Mark’s blood drained from his face. He shook his head in disbelief, then said, ‘Now you know why I ran. I fuckin’ hate you, Henry. You’ve done nothing but screw me over since we met.’
Henry took a step back at that point. He did what he should have done in the first place and let Rik Dean appoint two detective constables to interview Mark. He briefed them on what he knew so far, then let them loose on Mark, who had become unresponsive — to him, anyway. He knew their shared history would be a bar to any meaningful interview, so Henry did what any good superintendent was skilled at doing: delegated the job.
This gave him time to ensure the investigation as a whole was moving forwards. If he’d been tied up in interview he could easily have lost the bigger picture and then would have been criticized from on high.
It was all looking good. There was a semi-suspect in the traps, other jacks were out following leads, the scientific people were on top of things, doors were being knocked on, the MIR was almost up and running. Henry was reasonably confident with progress. Now he just had to find out what Mark Carter had to say.
That was when his mobile phone rang.
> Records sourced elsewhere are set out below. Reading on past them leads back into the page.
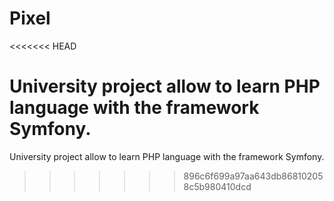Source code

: # Pixel
<<<<<<< HEAD

University project allow to learn PHP language with the framework Symfony.
=======
University project allow to learn PHP language with the framework Symfony.
>>>>>>> 896c6f699a97aa643db868102058c5b980410dcd
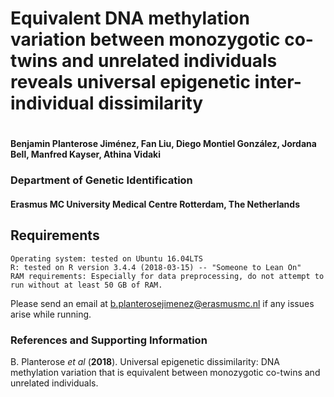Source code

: 

# Equivalent DNA methylation variation between monozygotic co-twins and unrelated individuals reveals universal epigenetic inter-individual dissimilarity
#
#### Benjamin Planterose Jiménez, Fan Liu, Diego Montiel González, Jordana Bell, Manfred Kayser, Athina Vidaki

### Department of Genetic Identification 
#### Erasmus MC University Medical Centre Rotterdam, The Netherlands

## Requirements

    Operating system: tested on Ubuntu 16.04LTS
    R: tested on R version 3.4.4 (2018-03-15) -- "Someone to Lean On"
    RAM requirements: Especially for data preprocessing, do not attempt to run without at least 50 GB of RAM.




Please send an email at b.planterosejimenez@erasmusmc.nl if any issues arise while running.

### References and Supporting Information
B. Planterose *et al* (**2018**). Universal epigenetic dissimilarity: DNA methylation variation that is equivalent between monozygotic co-twins and unrelated individuals.





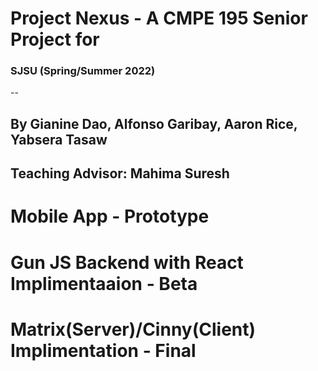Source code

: # Project Nexus - A CMPE 195 Senior Project for 
### SJSU (Spring/Summer 2022)
--
## By Gianine Dao, Alfonso Garibay, Aaron Rice, Yabsera Tasaw
## Teaching Advisor: Mahima Suresh

# Mobile App - Prototype

# Gun JS Backend with React Implimentaaion - Beta

# Matrix(Server)/Cinny(Client) Implimentation - Final

<!--

**Here are some ideas to get you started:**

🙋‍♀️ A short introduction - what is your organization all about?
🌈 Contribution guidelines - how can the community get involved?
👩‍💻 Useful resources - where can the community find your docs? Is there anything else the community should know?
🍿 Fun facts - what does your team eat for breakfast?
🧙 Remember, you can do mighty things with the power of [Markdown](https://docs.github.com/github/writing-on-github/getting-started-with-writing-and-formatting-on-github/basic-writing-and-formatting-syntax)
-->
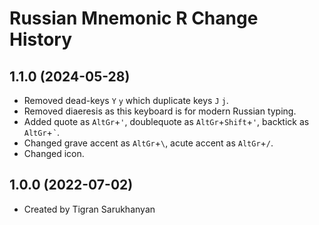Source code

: Russian Mnemonic R Change History
====================

1.1.0 (2024-05-28)
----------------
* Removed dead-keys `Y` `y` which duplicate keys `J` `j`.
* Removed diaeresis as this keyboard is for modern Russian typing.
* Added quote as `AltGr`+`'`, doublequote as `AltGr`+`Shift`+`'`, backtick as `AltGr`+`՝`.
* Changed grave accent as `AltGr`+`\`, acute accent as `AltGr`+`/`.
* Changed icon.

1.0.0 (2022-07-02)
----------------
* Created by Tigran Sarukhanyan
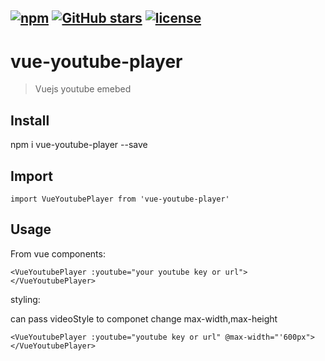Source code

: [![npm](https://img.shields.io/npm/dt/vue-youtube-player.svg?style=plastic)](https://www.npmjs.com/package/vue-youtube-player)
[![GitHub stars](https://img.shields.io/github/stars/akulubala/vue-youtube-player.svg?style=social&label=Star&style=plastic)]()
[![license](https://img.shields.io/github/license/akulubala/vue-youtube-player.svg?style=plastic)]()
---
# vue-youtube-player

> Vuejs youtube emebed

## Install 

npm i vue-youtube-player --save 

## Import

`import VueYoutubePlayer from 'vue-youtube-player'` 

## Usage

From vue components:

`<VueYoutubePlayer :youtube="your youtube key or url"></VueYoutubePlayer>`

styling:

can pass videoStyle to componet change max-width,max-height

`<VueYoutubePlayer :youtube="youtube key or url" @max-width="'600px"></VueYoutubePlayer>`

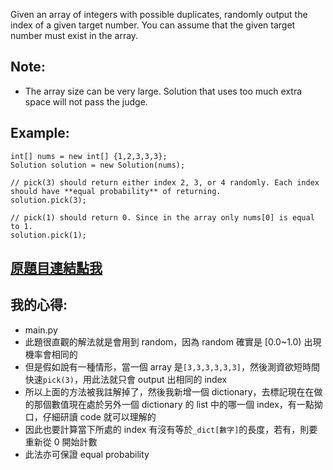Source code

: Given an array of integers with possible duplicates, randomly output the index of a given target number. You can assume that the given target number must exist in the array.

## Note:
* The array size can be very large. Solution that uses too much extra space will not pass the judge.

## Example:

	int[] nums = new int[] {1,2,3,3,3};
	Solution solution = new Solution(nums);

	// pick(3) should return either index 2, 3, or 4 randomly. Each index should have **equal probability** of returning.
	solution.pick(3);

	// pick(1) should return 0. Since in the array only nums[0] is equal to 1.
	solution.pick(1);

## [原題目連結點我](https://leetcode.com/problems/random-pick-index/)

## 我的心得:
* main.py
* 此題很直觀的解法就是會用到 random，因為 random 確實是 [0.0~1.0) 出現機率會相同的
* 但是假如說有一種情形，當一個 array 是`[3,3,3,3,3,3]`，然後測資欲短時間快速`pick(3)`，用此法就只會 output 出相同的 index
* 所以上面的方法被我註解掉了，然後我新增一個 dictionary，去標記現在在做的那個數值現在處於另外一個 dictionary 的 list 中的哪一個 index，有一點拗口，仔細研讀 code 就可以理解的
* 因此也要計算當下所處的 index 有沒有等於`_dict[數字]`的長度，若有，則要重新從 0 開始計數
* 此法亦可保證 equal probability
He answered it absently as he skimmed through the first few pages of the murder book.
For a moment, there was silence, then came the hesitant voice.
‘I… I was wondering about that coffee… really, I’m not being pushy… it’s just, I’m in town for the day.’ The voice rushed on a little now. ‘Sorry.’
‘It’s fine,’ Henry said, reshuffling everything in his mind, trying to work out if he had time.
‘I know you said you were busy and you’d phone me this afternoon
… and I know all the other personal stuff must be hell…’
‘I’m really glad you called, Alison,’ he said. ‘I’m not sure if I would’ve had the nerve to call back to be honest… so, where are you right now?’ She said the name of a town centre street. Henry said, ‘You’ll find a Starbucks on that street, yeah?’
‘Yes, I can see it.’
‘Go in, grab a table and give me ten minutes to get there.’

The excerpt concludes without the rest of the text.